Public sentiment in South Korea in general trends against GMO foods, with a previous survey by research firm Korea Biosafety Clearing House (KBCH) showing that over 83% of national consumers want stricter regulations to be imposed on GMO handling, storage, distribution and labelling.
The Korean Ministry of Food and Drug Safety (MFDS) appears to have recently been adjusting GMO standards to be less stringent – such as its recent modification allowing food products with only trace amounts of GM ingredients to make ‘non-GMO’ label claims to align with international standards.
MFDS also recently announced that it would be requiring food safety reviews for GMO foods at the agricultural product/ingredient level but not necessarily the final processed food product which appears to be another small concession – but experts have said that in the long run, it is likely that overall, GMO control is only going to get stricter.
“I definitely do not see the trend in South Korea towards the loosening of GMO regulations overall, largely as South Koreans are becoming increasingly health conscious,” South Korean business consultancy Founder and CEO Eyal Victor Mamou told FoodNavigator-Asia.
“As South Korea is becoming richer, people are becoming more sophisticated and want more healthy food.

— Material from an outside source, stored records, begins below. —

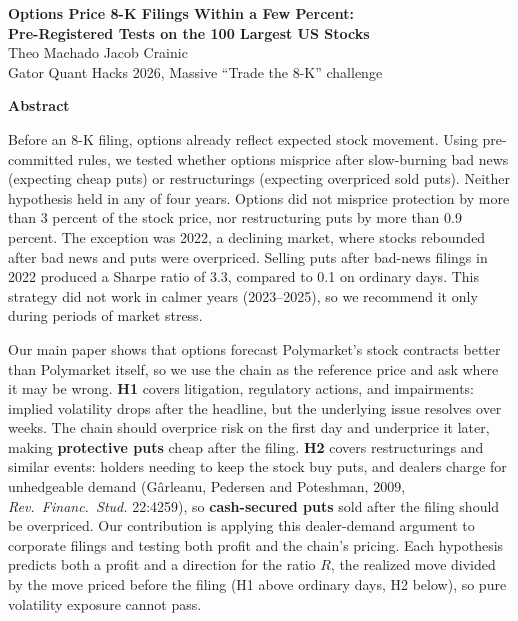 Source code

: \documentclass[11pt]{article}
\makeatletter
\renewcommand\section{\@startsection{section}{1}{\z@}{-1.2ex \@plus -.3ex \@minus -.2ex}{0.4ex}{\normalfont\normalsize\bfseries}}
\makeatother
\begin{document}
\begin{center}
{\large\bfseries Options Price 8-K Filings Within a Few Percent:\\ Pre-Registered Tests on the 100 Largest US Stocks}\\[0.6ex]
Theo Machado \quad Jacob Crainic\\
Gator Quant Hacks 2026, Massive ``Trade the 8-K'' challenge
\end{center}

\vspace{-0.6ex}
\begin{center}\textbf{Abstract}\end{center}
\vspace{-1.4ex}
{\small Before an 8-K filing, options already reflect expected stock movement. Using pre-committed rules, we tested whether options misprice after slow-burning bad news (expecting cheap puts) or restructurings (expecting overpriced sold puts). Neither hypothesis held in any of four years. Options did not misprice protection by more than 3 percent of the stock price, nor restructuring puts by more than 0.9 percent. The exception was 2022, a declining market, where stocks rebounded after bad news and puts were overpriced. Selling puts after bad-news filings in 2022 produced a Sharpe ratio of 3.3, compared to 0.1 on ordinary days. This strategy did not work in calmer years (2023--2025), so we recommend it only during periods of market stress.}

\section{Hypothesis}
Our main paper shows that options forecast Polymarket's stock contracts better than Polymarket itself, so we use the chain as the reference price and ask where it may be wrong. \textbf{H1} covers litigation, regulatory actions, and impairments: implied volatility drops after the headline, but the underlying issue resolves over weeks. The chain should overprice risk on the first day and underprice it later, making \textbf{protective puts} cheap after the filing. \textbf{H2} covers restructurings and similar events: holders needing to keep the stock buy puts, and dealers charge for unhedgeable demand (Gârleanu, Pedersen and Poteshman, 2009, \emph{Rev.\ Financ.\ Stud.} 22:4259), so \textbf{cash-secured puts} sold after the filing should be overpriced. Our contribution is applying this dealer-demand argument to corporate filings and testing both profit and the chain's pricing. Each hypothesis predicts both a profit and a direction for the ratio $R$, the realized move divided by the move priced before the filing (H1 above ordinary days, H2 below), so pure volatility exposure cannot pass.
\end{document}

This also means they will check ingredients more closely [and GMO ingredients are not going to cut it],” he said.
“The government has overall been adding more and more forbidden ingredients to the [banned] list, so even with little concessions or alignments here and there.
“In fact, I believe that overall, the rules governing GMO foods are only going to get stricter.”
Imports have most issues
South Korea has been attempting to keep up with international standards such as those from Food Standards Australia New Zealand (FSANZ) in terms of non-GMO labelling, but in general, food imports with GMO content have been subject to more problems than those without.
“For example, products imported from the US have seen issues if there are certain species of GMO-grown corn used, and this goes down to the ingredient level,” said Mamou.
“This is all in the name of a healthier food supply – for South Korea, the regulations in this regard are becoming stricter, as the focus now is that all ingredients entering the food supply must be healthy and there must be no risk – [GMOs are still pretty much an uncertain factor] on the risk scale.
“As such, some food companies have had to completely change the production of certain products due to the presence of certain ingredients or preservatives so as to enter the country, and this is something firms need to confirm [before setting the shipment into motion].”
He added that transparency is also emerging to be more and more important locally, and this is especially so when it comes to food product labels.
“More health-oriented regulations that favour consumer over industry are appearing here, and I expect this to continue to be the direction moving forward,” he said.
“The labels on food products are a good example – now a lot more information has been mandated on labels compared to before, such that consumers can know the exact source and clear amounts of ingredients, [and it will be clear at a glance if GMO components are present].”
MFDS also recently launched an image-based food safety information and traceability app for consumers to trace the information of imported foods, as well as a ‘Food Labelling Bot’ application to help local food firms comply with labellling regulations.